_Task description_
Which lines of the records below contain the word "在这个例子中"? Show each one.

---------- Records to use

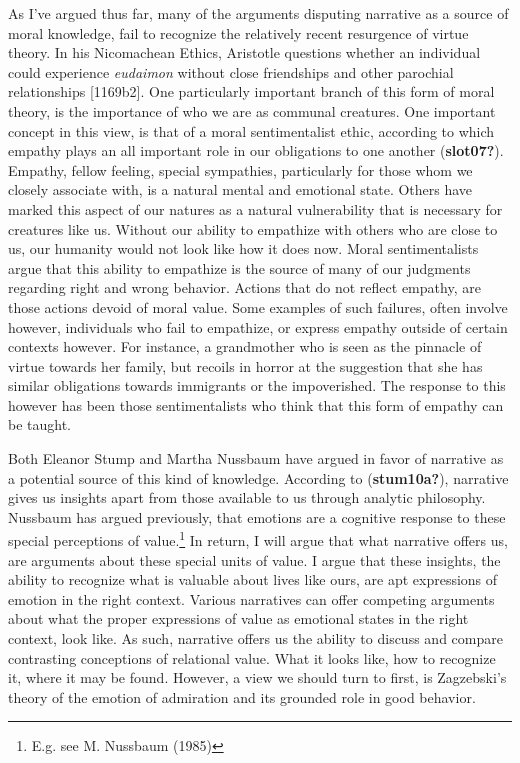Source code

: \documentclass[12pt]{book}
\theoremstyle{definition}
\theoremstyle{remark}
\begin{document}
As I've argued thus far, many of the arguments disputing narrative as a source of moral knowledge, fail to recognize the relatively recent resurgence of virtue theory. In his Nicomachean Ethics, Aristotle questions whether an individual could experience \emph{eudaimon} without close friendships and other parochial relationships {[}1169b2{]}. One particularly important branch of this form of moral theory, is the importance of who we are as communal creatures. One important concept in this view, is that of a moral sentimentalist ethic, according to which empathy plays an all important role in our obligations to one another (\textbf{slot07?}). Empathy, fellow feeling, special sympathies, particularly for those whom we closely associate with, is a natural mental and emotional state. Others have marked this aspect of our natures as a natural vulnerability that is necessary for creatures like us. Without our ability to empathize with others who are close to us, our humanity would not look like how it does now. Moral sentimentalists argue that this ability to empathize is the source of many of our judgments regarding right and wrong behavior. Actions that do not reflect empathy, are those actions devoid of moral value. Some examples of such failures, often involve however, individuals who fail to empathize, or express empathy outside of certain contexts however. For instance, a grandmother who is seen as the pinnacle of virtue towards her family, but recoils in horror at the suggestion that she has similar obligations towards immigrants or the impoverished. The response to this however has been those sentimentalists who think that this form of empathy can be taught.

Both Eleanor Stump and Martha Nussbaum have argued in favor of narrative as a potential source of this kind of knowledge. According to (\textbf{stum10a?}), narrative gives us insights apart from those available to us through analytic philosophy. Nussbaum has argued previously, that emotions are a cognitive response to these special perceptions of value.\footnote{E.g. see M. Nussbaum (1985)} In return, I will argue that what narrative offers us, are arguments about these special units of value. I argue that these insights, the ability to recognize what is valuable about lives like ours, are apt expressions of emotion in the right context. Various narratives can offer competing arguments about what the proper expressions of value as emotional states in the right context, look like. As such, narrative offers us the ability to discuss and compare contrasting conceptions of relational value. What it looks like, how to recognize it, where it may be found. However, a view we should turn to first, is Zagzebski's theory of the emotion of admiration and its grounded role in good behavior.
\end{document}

--------------------
---------- Records to use

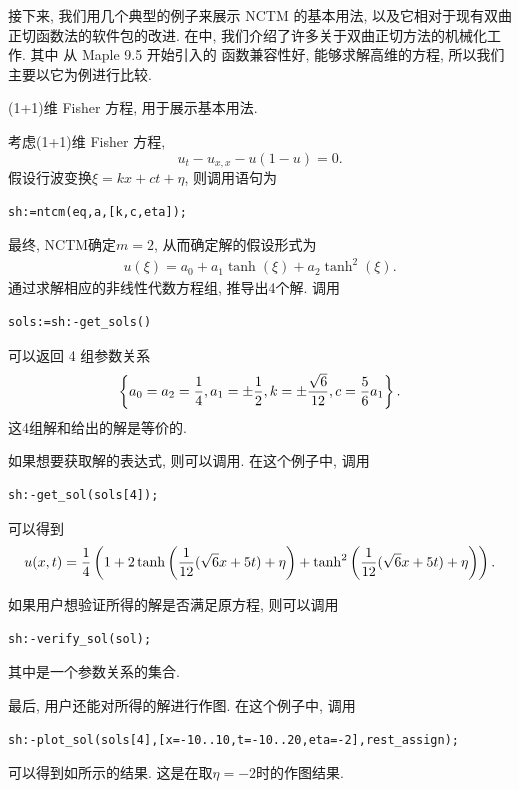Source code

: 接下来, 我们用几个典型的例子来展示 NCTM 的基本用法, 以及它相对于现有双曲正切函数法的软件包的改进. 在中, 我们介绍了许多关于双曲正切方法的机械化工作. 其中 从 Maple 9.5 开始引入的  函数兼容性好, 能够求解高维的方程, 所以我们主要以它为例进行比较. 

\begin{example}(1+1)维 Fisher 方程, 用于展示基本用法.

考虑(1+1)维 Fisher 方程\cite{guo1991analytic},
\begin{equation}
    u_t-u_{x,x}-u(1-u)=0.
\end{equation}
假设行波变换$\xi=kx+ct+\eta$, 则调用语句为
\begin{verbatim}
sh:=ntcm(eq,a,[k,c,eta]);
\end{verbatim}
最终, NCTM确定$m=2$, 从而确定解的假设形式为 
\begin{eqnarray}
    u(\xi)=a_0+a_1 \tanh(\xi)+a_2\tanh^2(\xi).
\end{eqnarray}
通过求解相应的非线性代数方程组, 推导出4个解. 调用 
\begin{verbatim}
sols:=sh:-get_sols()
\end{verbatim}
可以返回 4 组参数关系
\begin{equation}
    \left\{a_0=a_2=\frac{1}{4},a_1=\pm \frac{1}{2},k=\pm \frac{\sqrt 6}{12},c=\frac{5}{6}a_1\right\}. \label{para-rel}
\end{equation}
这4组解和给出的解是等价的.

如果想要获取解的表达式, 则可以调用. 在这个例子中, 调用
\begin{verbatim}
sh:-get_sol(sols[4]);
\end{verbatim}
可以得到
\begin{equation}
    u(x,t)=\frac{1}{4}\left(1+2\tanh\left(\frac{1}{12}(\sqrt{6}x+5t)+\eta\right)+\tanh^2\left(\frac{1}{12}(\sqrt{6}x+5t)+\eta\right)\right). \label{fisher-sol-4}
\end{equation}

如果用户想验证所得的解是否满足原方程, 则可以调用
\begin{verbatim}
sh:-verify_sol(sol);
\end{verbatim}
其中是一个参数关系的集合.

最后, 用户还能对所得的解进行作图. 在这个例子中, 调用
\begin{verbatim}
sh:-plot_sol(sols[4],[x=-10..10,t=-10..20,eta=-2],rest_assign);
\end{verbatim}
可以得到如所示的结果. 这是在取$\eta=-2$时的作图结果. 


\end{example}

--------------------

_Solution to this task_
如果想要获取解的表达式, 则可以调用. 在这个例子中, 调用
最后, 用户还能对所得的解进行作图. 在这个例子中, 调用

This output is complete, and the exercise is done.